PROBLEM TO SOLVE: Every line below that carries the word "slice" needs to be copied.

□ □ □ □ □ □ □

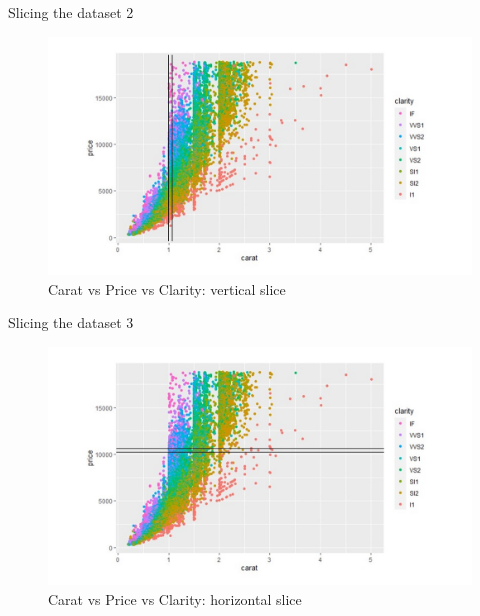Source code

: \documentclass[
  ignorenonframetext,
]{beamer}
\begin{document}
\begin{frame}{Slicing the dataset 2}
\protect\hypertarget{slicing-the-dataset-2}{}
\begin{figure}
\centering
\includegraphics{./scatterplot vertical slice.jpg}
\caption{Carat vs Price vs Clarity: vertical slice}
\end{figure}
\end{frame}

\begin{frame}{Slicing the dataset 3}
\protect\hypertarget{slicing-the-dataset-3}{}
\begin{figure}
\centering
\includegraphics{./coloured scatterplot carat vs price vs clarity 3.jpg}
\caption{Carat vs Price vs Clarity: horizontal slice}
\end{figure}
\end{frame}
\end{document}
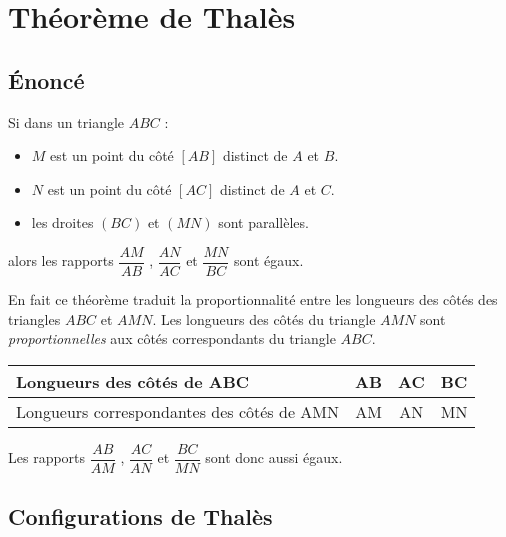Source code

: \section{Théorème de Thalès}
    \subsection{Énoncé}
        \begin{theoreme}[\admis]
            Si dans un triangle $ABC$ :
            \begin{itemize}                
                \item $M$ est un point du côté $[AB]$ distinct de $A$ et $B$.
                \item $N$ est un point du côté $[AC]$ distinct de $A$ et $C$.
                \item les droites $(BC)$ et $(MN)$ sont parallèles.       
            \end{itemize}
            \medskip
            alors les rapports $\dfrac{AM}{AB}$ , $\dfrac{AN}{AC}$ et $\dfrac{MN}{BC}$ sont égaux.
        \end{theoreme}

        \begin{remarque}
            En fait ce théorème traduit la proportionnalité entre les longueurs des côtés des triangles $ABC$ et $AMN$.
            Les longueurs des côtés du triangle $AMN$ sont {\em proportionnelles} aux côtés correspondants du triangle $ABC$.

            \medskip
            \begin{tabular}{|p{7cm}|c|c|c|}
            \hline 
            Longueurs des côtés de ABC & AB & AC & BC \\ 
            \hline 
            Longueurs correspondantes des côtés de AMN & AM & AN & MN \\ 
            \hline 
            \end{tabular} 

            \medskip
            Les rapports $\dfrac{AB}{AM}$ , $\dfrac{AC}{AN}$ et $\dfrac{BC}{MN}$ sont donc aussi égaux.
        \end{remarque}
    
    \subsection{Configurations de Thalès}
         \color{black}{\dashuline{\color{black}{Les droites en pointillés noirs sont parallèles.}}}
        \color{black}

□ □ □ □ □ □ □

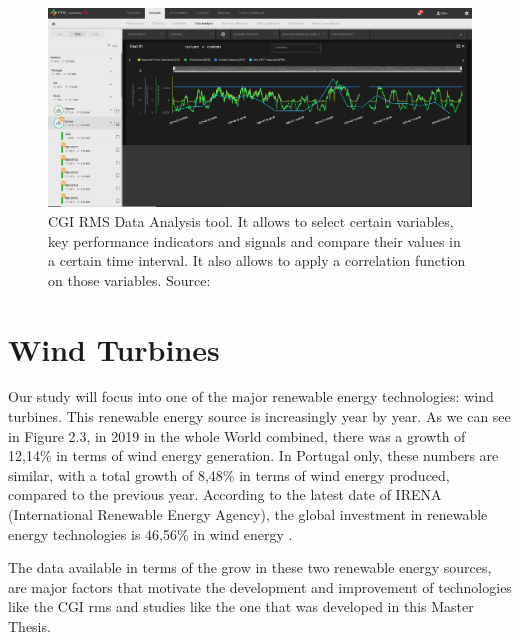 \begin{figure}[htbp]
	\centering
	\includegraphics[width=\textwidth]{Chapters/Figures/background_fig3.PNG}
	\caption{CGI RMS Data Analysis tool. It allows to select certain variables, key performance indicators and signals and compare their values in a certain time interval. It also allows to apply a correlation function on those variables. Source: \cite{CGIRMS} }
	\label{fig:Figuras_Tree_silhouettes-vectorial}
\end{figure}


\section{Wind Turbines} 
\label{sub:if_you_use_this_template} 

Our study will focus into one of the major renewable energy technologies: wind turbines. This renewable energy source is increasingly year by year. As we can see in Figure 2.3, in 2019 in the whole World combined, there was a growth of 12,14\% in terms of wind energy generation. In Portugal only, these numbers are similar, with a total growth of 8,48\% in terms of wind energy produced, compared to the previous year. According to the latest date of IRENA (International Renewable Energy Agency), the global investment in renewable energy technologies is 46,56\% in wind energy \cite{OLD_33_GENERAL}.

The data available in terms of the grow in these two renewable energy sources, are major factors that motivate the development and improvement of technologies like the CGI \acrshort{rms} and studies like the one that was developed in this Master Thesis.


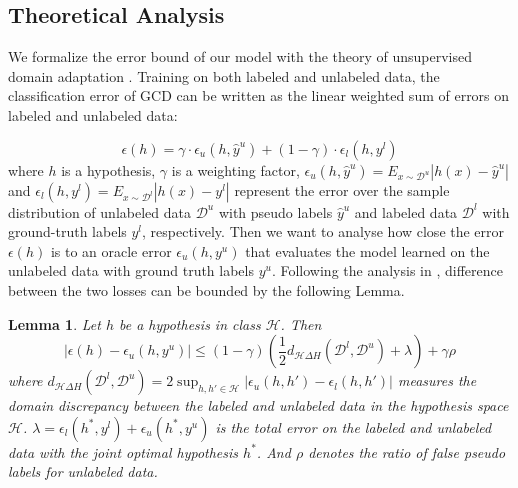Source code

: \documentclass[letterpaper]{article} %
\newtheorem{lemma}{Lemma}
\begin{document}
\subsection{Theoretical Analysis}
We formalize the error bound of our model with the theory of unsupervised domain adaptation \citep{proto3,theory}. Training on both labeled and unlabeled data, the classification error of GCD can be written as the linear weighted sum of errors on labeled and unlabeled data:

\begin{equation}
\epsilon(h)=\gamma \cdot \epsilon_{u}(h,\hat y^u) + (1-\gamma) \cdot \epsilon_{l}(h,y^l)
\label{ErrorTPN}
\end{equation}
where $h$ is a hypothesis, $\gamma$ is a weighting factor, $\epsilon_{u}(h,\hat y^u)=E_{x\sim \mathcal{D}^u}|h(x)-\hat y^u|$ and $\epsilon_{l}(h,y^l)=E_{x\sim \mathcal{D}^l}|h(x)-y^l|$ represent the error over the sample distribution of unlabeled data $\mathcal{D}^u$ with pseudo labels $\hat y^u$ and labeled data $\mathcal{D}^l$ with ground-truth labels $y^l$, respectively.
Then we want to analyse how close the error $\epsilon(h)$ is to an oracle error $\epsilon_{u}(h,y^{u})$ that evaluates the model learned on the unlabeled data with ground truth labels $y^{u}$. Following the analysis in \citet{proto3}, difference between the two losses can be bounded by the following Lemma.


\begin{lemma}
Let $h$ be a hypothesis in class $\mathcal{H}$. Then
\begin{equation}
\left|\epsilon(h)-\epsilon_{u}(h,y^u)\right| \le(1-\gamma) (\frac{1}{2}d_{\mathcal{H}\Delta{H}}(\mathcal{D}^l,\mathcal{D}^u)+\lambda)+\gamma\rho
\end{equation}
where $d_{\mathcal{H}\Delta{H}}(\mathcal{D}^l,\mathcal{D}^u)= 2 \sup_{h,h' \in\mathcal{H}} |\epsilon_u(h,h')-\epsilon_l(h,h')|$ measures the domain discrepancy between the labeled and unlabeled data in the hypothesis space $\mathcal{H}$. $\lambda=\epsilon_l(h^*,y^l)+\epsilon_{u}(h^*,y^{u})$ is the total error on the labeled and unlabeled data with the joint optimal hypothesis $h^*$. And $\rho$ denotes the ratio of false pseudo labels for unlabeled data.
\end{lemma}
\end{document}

□ □ □ □ □ □ □

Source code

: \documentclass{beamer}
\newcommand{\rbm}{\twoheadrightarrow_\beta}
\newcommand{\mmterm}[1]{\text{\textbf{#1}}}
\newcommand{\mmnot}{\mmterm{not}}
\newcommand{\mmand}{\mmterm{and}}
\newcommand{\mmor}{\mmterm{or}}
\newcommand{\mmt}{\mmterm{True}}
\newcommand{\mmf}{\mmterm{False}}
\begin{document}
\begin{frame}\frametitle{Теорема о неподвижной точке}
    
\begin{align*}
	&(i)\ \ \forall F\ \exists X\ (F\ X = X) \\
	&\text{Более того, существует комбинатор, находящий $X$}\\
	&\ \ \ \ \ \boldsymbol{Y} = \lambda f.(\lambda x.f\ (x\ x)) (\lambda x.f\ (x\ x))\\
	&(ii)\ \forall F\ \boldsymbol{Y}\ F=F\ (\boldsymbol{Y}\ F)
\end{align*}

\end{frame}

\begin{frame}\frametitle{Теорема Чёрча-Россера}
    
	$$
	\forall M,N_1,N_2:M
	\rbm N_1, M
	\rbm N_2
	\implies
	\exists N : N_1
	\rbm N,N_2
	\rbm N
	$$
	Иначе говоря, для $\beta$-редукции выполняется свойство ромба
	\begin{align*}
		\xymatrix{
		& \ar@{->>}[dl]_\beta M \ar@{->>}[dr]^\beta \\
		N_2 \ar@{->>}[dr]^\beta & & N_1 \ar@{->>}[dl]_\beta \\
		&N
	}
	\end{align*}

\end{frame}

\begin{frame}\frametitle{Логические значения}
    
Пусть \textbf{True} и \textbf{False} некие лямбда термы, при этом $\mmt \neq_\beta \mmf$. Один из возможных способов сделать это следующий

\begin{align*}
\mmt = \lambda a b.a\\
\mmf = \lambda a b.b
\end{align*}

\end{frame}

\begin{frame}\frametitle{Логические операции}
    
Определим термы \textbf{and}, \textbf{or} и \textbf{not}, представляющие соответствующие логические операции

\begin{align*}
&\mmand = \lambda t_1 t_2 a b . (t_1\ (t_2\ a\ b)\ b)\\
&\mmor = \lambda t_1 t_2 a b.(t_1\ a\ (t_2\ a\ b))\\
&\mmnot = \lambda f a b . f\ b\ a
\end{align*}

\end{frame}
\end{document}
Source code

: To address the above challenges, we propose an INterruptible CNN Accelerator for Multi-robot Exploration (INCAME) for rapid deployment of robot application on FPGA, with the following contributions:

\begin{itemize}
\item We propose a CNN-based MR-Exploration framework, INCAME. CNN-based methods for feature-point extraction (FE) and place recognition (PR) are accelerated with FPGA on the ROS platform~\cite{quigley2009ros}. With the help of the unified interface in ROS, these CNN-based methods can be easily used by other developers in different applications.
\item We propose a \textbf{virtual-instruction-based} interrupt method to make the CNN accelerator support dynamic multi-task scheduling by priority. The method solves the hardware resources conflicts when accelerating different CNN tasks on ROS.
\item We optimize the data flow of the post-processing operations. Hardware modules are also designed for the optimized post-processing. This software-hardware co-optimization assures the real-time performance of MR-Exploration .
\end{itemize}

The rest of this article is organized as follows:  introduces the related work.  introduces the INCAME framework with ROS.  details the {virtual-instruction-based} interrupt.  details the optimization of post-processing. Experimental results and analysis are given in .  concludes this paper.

□ □ □ □ □ □ □

OUTPUT BELOW:
\includegraphics{./scatterplot vertical slice.jpg}
\caption{Carat vs Price vs Clarity: vertical slice}
\caption{Carat vs Price vs Clarity: horizontal slice}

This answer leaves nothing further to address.